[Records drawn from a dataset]
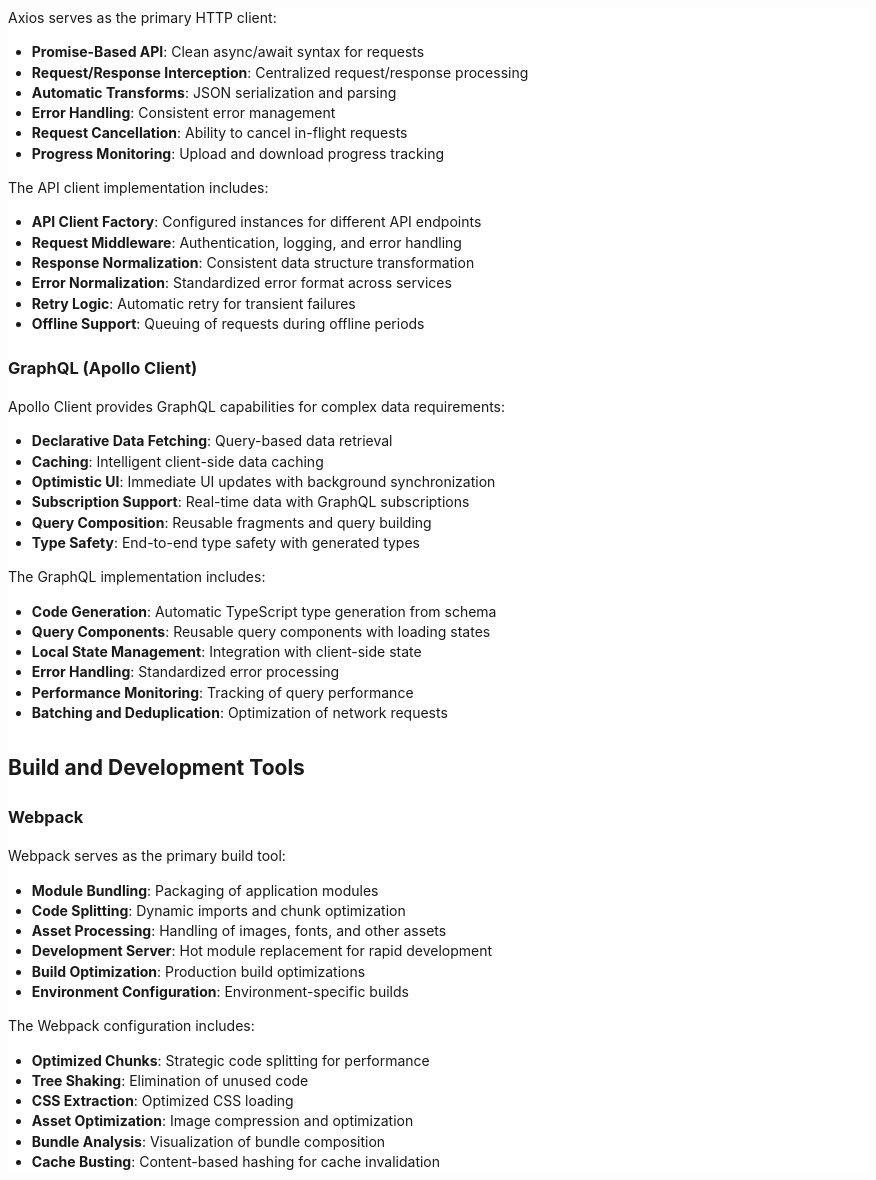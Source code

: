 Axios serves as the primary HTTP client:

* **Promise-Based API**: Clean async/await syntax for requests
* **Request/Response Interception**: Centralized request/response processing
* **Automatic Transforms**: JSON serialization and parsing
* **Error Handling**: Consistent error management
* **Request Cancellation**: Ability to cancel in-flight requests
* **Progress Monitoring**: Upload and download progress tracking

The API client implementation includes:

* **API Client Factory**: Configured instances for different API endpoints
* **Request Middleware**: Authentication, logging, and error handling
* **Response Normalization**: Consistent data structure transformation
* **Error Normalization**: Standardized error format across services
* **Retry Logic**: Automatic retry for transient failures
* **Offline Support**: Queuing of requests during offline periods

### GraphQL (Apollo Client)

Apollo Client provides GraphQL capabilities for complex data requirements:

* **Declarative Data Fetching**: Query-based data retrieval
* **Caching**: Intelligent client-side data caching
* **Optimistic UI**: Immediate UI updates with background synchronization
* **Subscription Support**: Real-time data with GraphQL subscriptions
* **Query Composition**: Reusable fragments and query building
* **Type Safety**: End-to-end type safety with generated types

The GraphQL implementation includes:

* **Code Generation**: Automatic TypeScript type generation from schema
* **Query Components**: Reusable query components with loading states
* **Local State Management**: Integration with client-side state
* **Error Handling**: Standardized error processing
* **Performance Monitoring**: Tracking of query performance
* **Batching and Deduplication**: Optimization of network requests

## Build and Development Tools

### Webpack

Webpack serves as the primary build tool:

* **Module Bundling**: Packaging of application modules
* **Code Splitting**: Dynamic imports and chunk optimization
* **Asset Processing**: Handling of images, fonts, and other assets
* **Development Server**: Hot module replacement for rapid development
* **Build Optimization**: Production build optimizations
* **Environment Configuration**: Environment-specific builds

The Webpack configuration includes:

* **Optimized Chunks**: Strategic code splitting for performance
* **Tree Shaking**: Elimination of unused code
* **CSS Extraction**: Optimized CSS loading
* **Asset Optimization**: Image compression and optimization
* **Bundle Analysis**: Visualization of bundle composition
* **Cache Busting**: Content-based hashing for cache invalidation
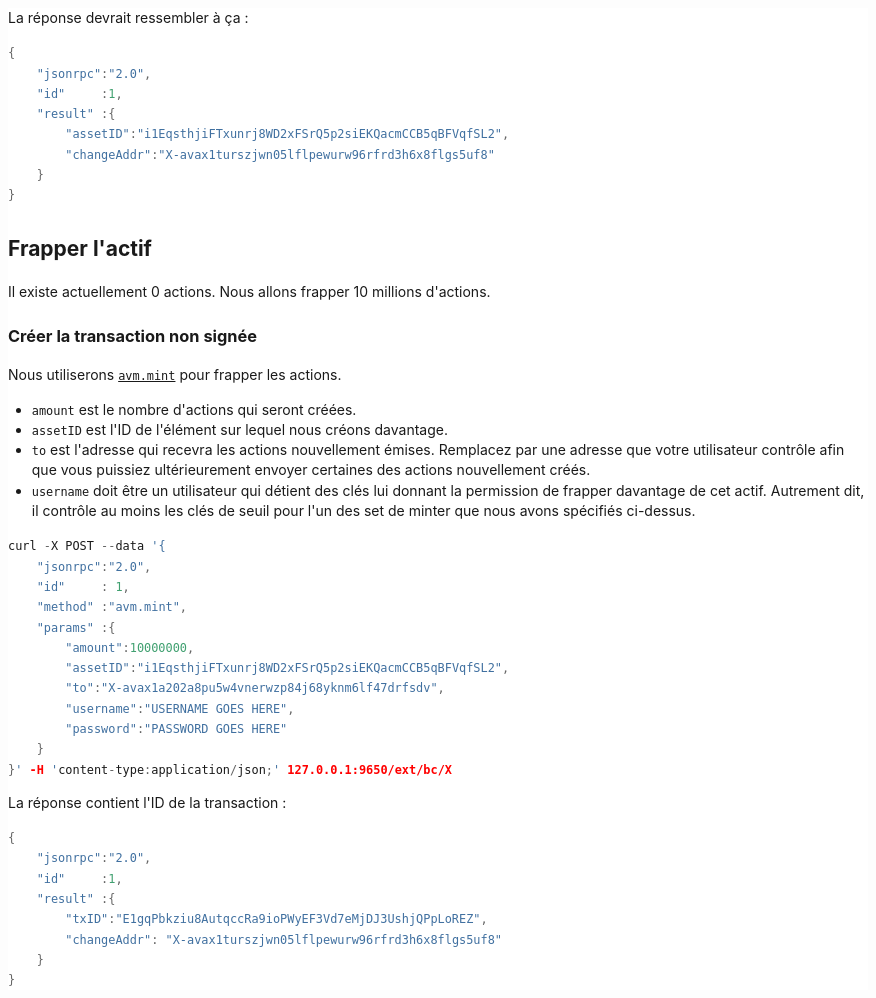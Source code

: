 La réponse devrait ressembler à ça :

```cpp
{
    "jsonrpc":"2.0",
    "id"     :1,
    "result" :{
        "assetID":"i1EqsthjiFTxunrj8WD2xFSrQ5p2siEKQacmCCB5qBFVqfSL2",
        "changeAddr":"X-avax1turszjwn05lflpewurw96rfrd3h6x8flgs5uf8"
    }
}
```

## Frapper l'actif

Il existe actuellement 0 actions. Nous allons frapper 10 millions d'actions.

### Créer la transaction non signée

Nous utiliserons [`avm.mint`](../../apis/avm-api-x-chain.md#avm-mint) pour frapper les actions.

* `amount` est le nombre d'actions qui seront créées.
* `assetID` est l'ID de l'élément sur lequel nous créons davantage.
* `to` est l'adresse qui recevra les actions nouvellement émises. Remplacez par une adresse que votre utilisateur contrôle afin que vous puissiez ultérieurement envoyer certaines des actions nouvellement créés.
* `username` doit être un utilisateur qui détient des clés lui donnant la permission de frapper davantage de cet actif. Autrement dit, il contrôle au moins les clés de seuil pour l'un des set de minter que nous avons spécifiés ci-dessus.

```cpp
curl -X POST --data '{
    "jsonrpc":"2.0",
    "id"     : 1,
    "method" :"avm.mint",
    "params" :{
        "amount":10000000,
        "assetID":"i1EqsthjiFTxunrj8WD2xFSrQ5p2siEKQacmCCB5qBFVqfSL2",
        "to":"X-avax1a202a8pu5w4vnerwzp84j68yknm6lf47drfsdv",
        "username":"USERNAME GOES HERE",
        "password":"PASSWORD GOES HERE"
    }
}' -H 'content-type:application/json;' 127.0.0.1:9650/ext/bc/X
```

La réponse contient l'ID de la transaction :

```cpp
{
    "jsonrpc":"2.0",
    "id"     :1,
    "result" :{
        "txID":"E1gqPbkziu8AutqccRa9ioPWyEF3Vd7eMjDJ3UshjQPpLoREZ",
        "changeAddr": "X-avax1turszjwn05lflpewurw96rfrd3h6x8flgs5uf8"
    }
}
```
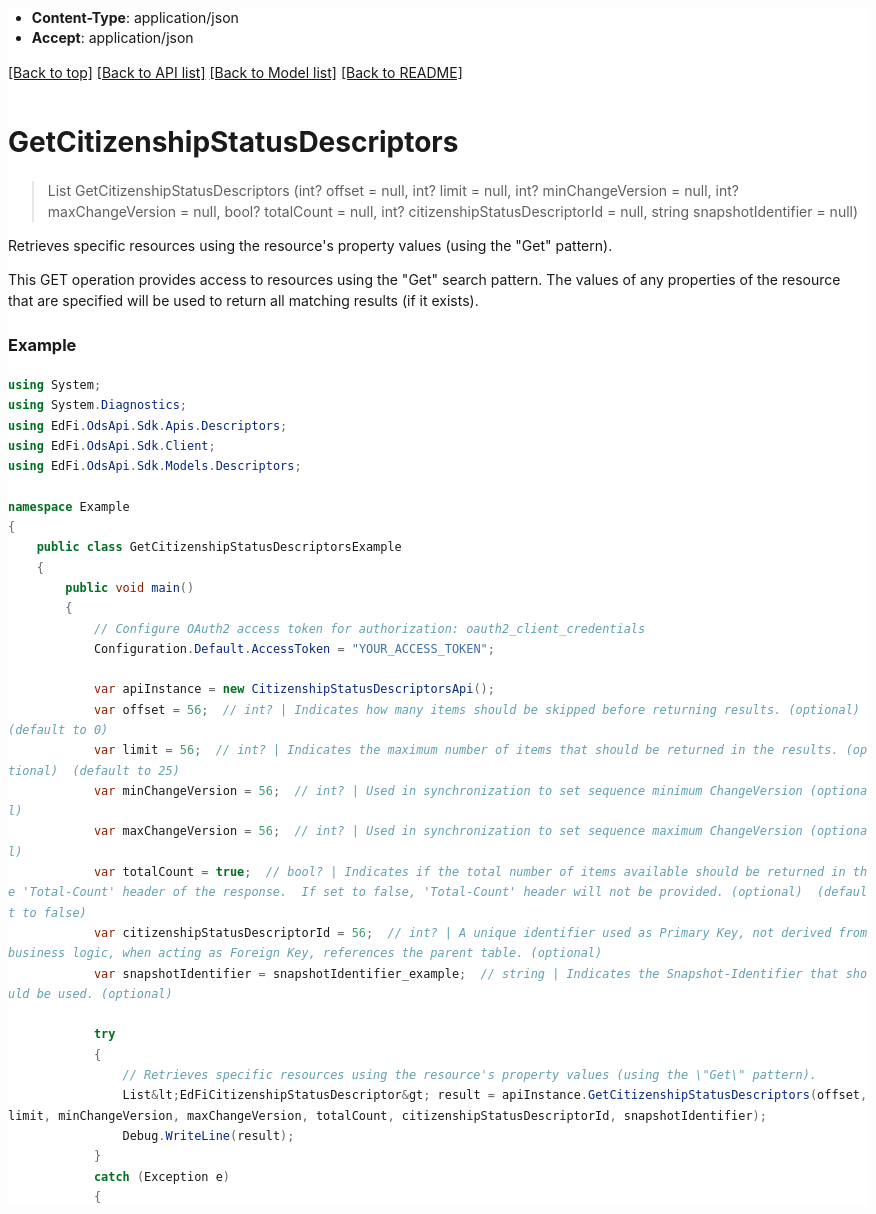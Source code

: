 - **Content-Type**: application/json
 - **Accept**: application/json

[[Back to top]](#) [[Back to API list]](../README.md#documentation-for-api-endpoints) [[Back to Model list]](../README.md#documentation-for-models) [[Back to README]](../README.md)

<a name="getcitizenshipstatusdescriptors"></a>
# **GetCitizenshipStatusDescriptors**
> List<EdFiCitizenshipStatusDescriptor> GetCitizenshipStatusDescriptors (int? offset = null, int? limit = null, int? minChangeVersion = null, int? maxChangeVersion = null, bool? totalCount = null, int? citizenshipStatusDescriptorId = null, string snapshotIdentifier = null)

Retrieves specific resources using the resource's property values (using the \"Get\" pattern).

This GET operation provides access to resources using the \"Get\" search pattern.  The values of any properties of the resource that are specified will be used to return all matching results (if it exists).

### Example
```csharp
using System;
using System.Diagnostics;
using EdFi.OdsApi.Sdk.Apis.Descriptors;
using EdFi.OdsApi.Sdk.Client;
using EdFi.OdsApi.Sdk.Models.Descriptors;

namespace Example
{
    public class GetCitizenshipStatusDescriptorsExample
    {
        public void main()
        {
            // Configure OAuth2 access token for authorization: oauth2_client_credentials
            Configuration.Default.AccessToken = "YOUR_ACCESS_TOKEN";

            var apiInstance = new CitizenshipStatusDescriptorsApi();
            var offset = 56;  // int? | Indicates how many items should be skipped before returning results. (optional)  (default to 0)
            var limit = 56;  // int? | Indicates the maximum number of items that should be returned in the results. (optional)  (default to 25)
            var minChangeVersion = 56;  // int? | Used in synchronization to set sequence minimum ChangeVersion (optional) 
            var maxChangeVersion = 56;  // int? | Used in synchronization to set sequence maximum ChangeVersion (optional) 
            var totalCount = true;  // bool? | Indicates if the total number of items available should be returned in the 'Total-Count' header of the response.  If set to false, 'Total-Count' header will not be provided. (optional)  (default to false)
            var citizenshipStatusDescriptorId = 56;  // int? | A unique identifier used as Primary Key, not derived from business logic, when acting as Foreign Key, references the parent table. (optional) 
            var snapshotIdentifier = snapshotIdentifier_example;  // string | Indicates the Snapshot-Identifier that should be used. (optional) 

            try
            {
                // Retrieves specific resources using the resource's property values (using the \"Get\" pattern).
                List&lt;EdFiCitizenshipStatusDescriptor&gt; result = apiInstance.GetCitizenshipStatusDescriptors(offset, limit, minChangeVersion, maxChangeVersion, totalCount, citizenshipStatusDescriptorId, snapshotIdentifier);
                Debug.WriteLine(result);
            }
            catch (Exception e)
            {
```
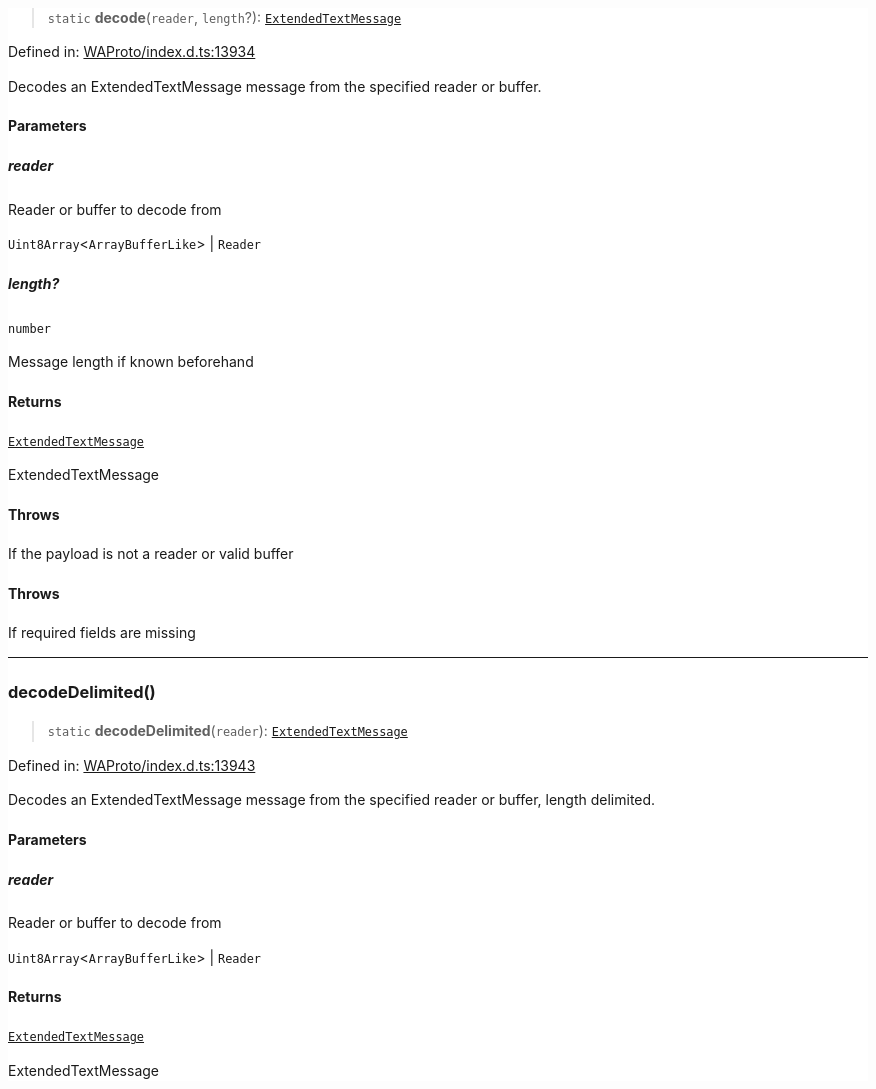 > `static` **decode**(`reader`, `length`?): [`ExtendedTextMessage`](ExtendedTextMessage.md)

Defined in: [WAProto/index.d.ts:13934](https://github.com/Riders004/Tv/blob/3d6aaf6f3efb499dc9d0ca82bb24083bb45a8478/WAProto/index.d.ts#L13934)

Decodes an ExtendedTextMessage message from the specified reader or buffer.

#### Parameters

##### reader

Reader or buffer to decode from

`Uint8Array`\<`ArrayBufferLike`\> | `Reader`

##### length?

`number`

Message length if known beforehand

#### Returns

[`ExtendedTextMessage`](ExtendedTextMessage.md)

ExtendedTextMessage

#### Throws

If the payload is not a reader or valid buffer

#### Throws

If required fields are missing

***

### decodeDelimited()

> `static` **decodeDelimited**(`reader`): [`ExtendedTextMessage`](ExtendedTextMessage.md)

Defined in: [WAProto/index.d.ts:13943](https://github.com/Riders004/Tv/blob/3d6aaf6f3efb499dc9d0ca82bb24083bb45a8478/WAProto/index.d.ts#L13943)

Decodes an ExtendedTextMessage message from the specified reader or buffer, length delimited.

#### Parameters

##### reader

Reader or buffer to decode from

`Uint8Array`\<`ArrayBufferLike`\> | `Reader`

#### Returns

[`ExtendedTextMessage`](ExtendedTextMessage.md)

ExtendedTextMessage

* ACTIVITY
The lines from the start of the data through the line that contains "data structure transformation" are to be returned exactly, please, with both ends included and every picture left out.

* EXERCISE RESPONSE
Source code

: Axios serves as the primary HTTP client:

* **Promise-Based API**: Clean async/await syntax for requests
* **Request/Response Interception**: Centralized request/response processing
* **Automatic Transforms**: JSON serialization and parsing
* **Error Handling**: Consistent error management
* **Request Cancellation**: Ability to cancel in-flight requests
* **Progress Monitoring**: Upload and download progress tracking

The API client implementation includes:

* **API Client Factory**: Configured instances for different API endpoints
* **Request Middleware**: Authentication, logging, and error handling
* **Response Normalization**: Consistent data structure transformation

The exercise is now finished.